## YOUR GOAL
Quote exactly, and only, the lines of the material below from the line with "used to simulate" through the line with "刘仲武立刻拍马上前，韩冈向两".

## SUPPLIED MATERIAL

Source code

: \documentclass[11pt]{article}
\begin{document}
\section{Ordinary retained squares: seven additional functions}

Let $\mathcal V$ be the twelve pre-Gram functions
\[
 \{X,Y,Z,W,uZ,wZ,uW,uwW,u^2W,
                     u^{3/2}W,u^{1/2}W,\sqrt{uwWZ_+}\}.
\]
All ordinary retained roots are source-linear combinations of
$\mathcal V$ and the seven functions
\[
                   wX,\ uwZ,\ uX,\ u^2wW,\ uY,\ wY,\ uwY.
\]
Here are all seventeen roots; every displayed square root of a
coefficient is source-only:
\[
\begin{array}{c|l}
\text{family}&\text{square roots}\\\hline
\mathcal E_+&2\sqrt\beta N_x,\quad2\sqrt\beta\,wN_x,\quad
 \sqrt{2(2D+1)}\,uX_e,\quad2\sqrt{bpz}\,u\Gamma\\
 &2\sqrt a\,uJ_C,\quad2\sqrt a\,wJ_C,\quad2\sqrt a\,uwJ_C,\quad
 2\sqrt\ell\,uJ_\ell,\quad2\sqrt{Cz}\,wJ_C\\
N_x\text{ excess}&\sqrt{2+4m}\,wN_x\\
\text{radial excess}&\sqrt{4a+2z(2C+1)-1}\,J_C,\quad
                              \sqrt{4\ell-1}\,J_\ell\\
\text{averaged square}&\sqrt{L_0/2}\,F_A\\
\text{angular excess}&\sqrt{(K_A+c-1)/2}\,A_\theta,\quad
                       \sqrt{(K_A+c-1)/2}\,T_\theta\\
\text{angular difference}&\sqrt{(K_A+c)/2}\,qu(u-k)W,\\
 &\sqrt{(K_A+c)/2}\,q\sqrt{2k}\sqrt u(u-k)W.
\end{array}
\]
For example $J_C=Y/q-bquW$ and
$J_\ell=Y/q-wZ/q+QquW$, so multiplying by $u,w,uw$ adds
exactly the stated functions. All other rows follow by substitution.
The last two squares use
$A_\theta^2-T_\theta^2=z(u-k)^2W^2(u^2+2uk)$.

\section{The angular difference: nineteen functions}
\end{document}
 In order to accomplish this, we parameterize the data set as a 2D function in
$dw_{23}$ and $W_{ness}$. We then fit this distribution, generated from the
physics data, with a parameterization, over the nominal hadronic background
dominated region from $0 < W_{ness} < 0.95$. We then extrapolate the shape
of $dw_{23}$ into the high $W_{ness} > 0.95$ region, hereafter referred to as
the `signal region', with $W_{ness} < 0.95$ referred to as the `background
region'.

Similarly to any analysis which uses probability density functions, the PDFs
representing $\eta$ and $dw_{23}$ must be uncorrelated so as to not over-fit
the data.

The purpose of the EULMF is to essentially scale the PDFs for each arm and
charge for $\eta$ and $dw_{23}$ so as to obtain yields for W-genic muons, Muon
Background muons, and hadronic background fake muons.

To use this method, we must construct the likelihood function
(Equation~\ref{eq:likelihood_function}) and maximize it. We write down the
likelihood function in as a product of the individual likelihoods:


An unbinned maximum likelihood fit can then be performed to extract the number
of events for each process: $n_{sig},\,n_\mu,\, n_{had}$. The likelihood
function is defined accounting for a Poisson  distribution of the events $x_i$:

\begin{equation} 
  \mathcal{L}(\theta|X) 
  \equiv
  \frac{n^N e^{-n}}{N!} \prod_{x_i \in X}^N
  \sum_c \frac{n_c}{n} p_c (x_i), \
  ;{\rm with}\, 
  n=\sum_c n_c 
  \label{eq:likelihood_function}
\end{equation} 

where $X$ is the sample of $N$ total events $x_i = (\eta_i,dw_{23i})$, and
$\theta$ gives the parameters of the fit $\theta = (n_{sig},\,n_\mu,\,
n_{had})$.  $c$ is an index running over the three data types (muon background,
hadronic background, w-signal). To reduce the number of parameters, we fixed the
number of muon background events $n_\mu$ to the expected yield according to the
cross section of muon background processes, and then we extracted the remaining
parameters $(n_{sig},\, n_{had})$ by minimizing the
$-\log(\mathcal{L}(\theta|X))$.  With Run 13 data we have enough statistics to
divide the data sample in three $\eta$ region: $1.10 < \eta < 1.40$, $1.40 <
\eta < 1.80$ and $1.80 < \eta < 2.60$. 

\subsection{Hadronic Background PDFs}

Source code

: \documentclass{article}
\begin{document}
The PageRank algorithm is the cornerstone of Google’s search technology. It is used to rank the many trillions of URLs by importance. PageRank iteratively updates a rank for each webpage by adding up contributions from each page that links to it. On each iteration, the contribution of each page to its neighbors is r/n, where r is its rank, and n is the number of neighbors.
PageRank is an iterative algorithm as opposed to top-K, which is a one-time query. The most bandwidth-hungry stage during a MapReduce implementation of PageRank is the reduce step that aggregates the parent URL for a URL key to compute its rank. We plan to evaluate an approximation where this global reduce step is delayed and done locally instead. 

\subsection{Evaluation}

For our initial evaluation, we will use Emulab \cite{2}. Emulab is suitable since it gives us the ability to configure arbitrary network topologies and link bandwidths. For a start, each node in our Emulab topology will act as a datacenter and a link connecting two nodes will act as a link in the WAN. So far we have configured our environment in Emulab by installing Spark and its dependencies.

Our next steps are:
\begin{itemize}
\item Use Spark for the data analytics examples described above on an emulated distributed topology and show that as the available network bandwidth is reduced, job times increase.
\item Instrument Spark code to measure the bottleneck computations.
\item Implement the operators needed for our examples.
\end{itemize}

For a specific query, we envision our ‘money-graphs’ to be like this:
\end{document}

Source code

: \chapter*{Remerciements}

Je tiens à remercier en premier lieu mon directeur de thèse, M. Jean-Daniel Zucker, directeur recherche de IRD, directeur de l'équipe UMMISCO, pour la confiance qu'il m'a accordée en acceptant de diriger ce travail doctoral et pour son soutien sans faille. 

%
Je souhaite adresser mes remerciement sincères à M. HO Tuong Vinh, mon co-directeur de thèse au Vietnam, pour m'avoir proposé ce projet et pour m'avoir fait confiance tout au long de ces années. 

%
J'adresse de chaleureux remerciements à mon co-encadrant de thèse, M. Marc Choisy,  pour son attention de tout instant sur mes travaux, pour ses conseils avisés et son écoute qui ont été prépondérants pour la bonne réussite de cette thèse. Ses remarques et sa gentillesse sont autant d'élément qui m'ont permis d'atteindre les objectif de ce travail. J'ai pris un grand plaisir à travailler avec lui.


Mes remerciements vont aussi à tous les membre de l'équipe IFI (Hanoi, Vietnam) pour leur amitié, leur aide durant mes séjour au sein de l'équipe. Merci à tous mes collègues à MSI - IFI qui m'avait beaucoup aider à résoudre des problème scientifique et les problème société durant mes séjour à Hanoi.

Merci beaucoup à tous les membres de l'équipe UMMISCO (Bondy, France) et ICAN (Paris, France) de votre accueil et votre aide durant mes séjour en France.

* * *

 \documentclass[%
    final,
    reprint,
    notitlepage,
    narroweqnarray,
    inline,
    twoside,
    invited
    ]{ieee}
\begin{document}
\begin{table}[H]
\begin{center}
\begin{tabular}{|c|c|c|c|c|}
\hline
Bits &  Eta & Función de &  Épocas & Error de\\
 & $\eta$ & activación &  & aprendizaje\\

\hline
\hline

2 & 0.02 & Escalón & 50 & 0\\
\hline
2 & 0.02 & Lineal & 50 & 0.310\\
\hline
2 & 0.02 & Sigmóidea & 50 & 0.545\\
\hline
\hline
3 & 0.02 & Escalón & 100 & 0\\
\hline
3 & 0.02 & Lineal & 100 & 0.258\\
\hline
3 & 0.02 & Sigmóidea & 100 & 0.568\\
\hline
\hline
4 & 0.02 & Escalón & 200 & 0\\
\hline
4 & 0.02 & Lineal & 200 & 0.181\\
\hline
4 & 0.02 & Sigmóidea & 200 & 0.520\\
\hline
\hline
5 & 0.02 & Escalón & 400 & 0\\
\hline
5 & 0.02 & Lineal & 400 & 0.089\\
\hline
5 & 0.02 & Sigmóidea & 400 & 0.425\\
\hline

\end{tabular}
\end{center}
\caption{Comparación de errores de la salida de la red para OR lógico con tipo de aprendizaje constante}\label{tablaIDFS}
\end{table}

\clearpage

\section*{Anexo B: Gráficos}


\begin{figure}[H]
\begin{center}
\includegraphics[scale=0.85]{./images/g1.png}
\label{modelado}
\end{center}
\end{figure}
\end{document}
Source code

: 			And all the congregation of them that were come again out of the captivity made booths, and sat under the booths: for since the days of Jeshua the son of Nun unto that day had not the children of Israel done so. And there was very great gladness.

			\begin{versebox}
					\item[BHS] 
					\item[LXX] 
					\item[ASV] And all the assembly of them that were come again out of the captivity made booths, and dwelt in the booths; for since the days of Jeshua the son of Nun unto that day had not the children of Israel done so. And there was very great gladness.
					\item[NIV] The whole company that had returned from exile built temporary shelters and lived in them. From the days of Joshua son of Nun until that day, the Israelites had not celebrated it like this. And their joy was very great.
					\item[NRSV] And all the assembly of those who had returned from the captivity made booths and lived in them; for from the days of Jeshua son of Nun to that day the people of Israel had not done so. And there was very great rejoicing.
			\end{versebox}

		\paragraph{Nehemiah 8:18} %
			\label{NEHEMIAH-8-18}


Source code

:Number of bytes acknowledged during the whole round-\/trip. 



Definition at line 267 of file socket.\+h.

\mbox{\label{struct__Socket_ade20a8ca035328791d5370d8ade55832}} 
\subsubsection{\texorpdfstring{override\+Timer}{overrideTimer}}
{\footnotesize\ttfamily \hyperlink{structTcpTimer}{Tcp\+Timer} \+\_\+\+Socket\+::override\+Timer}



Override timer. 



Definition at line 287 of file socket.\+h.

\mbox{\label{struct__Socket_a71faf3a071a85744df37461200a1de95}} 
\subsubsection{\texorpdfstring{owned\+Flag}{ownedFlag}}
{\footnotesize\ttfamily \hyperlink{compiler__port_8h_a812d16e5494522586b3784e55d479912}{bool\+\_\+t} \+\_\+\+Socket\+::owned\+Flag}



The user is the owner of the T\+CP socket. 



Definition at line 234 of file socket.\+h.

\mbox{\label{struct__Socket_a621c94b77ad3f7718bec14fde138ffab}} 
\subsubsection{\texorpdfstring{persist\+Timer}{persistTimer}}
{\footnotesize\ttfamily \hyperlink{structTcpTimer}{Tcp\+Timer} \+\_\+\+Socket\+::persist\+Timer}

--

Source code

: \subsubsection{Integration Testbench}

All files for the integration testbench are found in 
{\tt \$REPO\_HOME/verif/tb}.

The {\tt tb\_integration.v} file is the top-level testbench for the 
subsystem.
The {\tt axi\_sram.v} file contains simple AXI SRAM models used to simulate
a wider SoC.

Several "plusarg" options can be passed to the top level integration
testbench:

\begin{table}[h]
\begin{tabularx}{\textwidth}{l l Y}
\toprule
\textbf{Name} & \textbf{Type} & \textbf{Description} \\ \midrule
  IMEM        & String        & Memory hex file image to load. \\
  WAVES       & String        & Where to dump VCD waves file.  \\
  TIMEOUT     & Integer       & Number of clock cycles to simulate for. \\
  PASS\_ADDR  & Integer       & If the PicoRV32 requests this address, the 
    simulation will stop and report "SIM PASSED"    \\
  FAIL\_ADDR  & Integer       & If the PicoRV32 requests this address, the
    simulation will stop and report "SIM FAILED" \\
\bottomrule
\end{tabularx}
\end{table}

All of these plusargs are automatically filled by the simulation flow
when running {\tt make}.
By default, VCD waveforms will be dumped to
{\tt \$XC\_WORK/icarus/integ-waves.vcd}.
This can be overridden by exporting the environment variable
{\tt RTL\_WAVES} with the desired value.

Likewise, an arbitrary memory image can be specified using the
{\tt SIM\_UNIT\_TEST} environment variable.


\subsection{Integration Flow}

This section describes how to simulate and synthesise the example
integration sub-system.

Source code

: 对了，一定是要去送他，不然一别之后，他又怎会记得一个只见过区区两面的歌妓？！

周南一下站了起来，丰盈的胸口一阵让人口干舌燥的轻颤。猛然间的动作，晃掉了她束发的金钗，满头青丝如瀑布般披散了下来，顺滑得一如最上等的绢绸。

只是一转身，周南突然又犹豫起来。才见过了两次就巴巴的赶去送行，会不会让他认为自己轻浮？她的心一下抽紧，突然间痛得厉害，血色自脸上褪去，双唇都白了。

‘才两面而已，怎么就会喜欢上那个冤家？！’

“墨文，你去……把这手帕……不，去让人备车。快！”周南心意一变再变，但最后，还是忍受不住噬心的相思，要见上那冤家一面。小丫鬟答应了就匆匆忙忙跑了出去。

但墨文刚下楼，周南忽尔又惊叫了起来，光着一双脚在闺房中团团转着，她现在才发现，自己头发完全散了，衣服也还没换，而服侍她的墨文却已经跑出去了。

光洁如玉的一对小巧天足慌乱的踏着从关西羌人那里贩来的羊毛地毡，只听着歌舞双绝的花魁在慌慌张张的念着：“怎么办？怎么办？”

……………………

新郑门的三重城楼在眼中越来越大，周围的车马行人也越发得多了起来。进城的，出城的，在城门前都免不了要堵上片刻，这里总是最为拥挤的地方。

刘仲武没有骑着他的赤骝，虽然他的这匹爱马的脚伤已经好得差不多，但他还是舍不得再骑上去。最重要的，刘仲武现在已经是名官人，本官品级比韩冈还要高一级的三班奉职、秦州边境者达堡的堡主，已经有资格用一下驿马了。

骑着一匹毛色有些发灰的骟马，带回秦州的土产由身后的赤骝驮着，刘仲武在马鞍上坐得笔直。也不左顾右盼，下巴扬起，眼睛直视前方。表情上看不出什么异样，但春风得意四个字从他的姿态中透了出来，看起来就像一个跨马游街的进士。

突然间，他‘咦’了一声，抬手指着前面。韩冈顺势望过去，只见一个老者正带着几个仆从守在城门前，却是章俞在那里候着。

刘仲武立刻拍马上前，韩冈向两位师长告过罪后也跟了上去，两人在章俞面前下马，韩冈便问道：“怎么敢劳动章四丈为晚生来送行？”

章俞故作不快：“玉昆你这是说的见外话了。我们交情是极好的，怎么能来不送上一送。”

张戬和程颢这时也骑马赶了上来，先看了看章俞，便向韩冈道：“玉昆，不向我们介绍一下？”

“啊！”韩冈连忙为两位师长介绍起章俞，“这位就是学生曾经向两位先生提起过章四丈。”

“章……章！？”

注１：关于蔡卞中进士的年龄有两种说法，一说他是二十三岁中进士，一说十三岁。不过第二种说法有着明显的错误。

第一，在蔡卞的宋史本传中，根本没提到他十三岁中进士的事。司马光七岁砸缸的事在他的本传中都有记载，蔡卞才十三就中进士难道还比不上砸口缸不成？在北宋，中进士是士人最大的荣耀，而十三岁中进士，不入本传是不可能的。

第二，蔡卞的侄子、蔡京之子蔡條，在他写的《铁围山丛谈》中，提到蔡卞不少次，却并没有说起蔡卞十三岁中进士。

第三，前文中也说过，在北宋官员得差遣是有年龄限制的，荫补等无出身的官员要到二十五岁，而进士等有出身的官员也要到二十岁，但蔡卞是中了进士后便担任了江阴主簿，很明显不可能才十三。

## OUTPUT BELOW
The {\tt axi\_sram.v} file contains simple AXI SRAM models used to simulate
a wider SoC.

Several "plusarg" options can be passed to the top level integration
testbench:

\begin{table}[h]
\begin{tabularx}{\textwidth}{l l Y}
\toprule
\textbf{Name} & \textbf{Type} & \textbf{Description} \\ \midrule
  IMEM        & String        & Memory hex file image to load. \\
  WAVES       & String        & Where to dump VCD waves file.  \\
  TIMEOUT     & Integer       & Number of clock cycles to simulate for. \\
  PASS\_ADDR  & Integer       & If the PicoRV32 requests this address, the 
    simulation will stop and report "SIM PASSED"    \\
  FAIL\_ADDR  & Integer       & If the PicoRV32 requests this address, the
    simulation will stop and report "SIM FAILED" \\
\bottomrule
\end{tabularx}
\end{table}

All of these plusargs are automatically filled by the simulation flow
when running {\tt make}.
By default, VCD waveforms will be dumped to
{\tt \$XC\_WORK/icarus/integ-waves.vcd}.
This can be overridden by exporting the environment variable
{\tt RTL\_WAVES} with the desired value.

Likewise, an arbitrary memory image can be specified using the
{\tt SIM\_UNIT\_TEST} environment variable.


\subsection{Integration Flow}

This section describes how to simulate and synthesise the example
integration sub-system.

Source code

: 对了，一定是要去送他，不然一别之后，他又怎会记得一个只见过区区两面的歌妓？！

周南一下站了起来，丰盈的胸口一阵让人口干舌燥的轻颤。猛然间的动作，晃掉了她束发的金钗，满头青丝如瀑布般披散了下来，顺滑得一如最上等的绢绸。

只是一转身，周南突然又犹豫起来。才见过了两次就巴巴的赶去送行，会不会让他认为自己轻浮？她的心一下抽紧，突然间痛得厉害，血色自脸上褪去，双唇都白了。

‘才两面而已，怎么就会喜欢上那个冤家？！’

“墨文，你去……把这手帕……不，去让人备车。快！”周南心意一变再变，但最后，还是忍受不住噬心的相思，要见上那冤家一面。小丫鬟答应了就匆匆忙忙跑了出去。

但墨文刚下楼，周南忽尔又惊叫了起来，光着一双脚在闺房中团团转着，她现在才发现，自己头发完全散了，衣服也还没换，而服侍她的墨文却已经跑出去了。

光洁如玉的一对小巧天足慌乱的踏着从关西羌人那里贩来的羊毛地毡，只听着歌舞双绝的花魁在慌慌张张的念着：“怎么办？怎么办？”

……………………

新郑门的三重城楼在眼中越来越大，周围的车马行人也越发得多了起来。进城的，出城的，在城门前都免不了要堵上片刻，这里总是最为拥挤的地方。

刘仲武没有骑着他的赤骝，虽然他的这匹爱马的脚伤已经好得差不多，但他还是舍不得再骑上去。最重要的，刘仲武现在已经是名官人，本官品级比韩冈还要高一级的三班奉职、秦州边境者达堡的堡主，已经有资格用一下驿马了。

骑着一匹毛色有些发灰的骟马，带回秦州的土产由身后的赤骝驮着，刘仲武在马鞍上坐得笔直。也不左顾右盼，下巴扬起，眼睛直视前方。表情上看不出什么异样，但春风得意四个字从他的姿态中透了出来，看起来就像一个跨马游街的进士。

突然间，他‘咦’了一声，抬手指着前面。韩冈顺势望过去，只见一个老者正带着几个仆从守在城门前，却是章俞在那里候着。

刘仲武立刻拍马上前，韩冈向两位师长告过罪后也跟了上去，两人在章俞面前下马，韩冈便问道：“怎么敢劳动章四丈为晚生来送行？”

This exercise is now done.